What you need to do →
In the records, find each line where "widget" occurs, and copy it.

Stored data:
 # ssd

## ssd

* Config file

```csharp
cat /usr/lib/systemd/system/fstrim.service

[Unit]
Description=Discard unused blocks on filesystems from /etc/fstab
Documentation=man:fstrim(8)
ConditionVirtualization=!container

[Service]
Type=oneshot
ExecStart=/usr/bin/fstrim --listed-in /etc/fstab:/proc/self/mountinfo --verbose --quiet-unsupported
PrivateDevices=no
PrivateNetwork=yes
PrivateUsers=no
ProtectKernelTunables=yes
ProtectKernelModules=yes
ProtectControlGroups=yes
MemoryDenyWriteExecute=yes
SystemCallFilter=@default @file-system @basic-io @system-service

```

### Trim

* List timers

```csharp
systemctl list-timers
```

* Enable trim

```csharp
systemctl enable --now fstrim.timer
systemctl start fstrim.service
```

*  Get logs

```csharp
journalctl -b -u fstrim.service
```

==

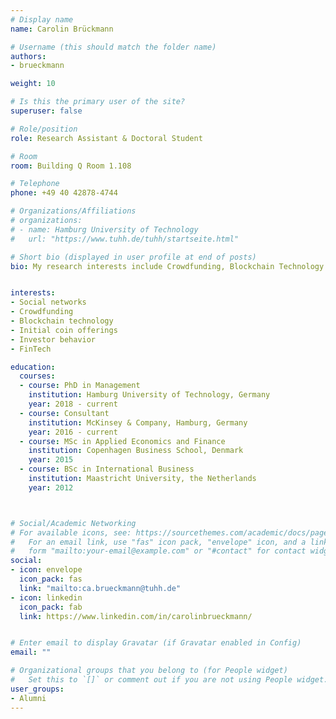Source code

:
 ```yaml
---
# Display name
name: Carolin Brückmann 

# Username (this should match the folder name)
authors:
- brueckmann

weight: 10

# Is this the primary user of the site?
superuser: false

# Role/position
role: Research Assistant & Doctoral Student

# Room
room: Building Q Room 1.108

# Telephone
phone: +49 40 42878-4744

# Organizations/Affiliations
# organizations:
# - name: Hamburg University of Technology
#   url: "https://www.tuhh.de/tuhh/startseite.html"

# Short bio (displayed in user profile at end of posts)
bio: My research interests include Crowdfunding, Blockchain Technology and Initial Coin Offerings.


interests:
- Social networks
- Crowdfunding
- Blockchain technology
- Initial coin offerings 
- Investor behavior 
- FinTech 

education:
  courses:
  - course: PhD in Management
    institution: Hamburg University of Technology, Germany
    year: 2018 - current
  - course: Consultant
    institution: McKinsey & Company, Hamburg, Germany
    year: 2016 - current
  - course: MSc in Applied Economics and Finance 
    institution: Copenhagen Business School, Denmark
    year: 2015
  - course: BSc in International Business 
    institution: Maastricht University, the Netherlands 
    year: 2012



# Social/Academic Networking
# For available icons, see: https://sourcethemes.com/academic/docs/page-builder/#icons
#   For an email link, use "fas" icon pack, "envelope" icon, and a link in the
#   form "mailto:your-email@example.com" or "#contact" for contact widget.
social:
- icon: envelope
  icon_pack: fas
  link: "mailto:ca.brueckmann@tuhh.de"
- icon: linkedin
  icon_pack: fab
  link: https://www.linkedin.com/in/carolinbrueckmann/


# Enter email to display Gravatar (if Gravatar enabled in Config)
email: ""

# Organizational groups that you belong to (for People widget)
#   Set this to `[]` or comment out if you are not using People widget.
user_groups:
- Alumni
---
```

==

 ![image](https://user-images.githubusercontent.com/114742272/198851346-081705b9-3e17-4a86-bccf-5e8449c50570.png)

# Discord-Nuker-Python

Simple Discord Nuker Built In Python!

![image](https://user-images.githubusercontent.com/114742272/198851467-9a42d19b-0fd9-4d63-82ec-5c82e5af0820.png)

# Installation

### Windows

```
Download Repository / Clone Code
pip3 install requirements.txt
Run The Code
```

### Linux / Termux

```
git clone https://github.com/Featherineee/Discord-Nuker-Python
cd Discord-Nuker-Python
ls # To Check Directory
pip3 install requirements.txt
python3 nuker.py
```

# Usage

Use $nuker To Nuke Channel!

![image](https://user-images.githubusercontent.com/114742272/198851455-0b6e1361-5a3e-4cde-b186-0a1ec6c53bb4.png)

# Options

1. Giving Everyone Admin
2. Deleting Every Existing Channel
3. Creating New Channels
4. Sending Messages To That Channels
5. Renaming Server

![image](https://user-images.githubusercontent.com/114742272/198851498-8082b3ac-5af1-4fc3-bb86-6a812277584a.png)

Task result →
#   form "mailto:your-email@example.com" or "#contact" for contact widget.
# Organizational groups that you belong to (for People widget)
#   Set this to `[]` or comment out if you are not using People widget.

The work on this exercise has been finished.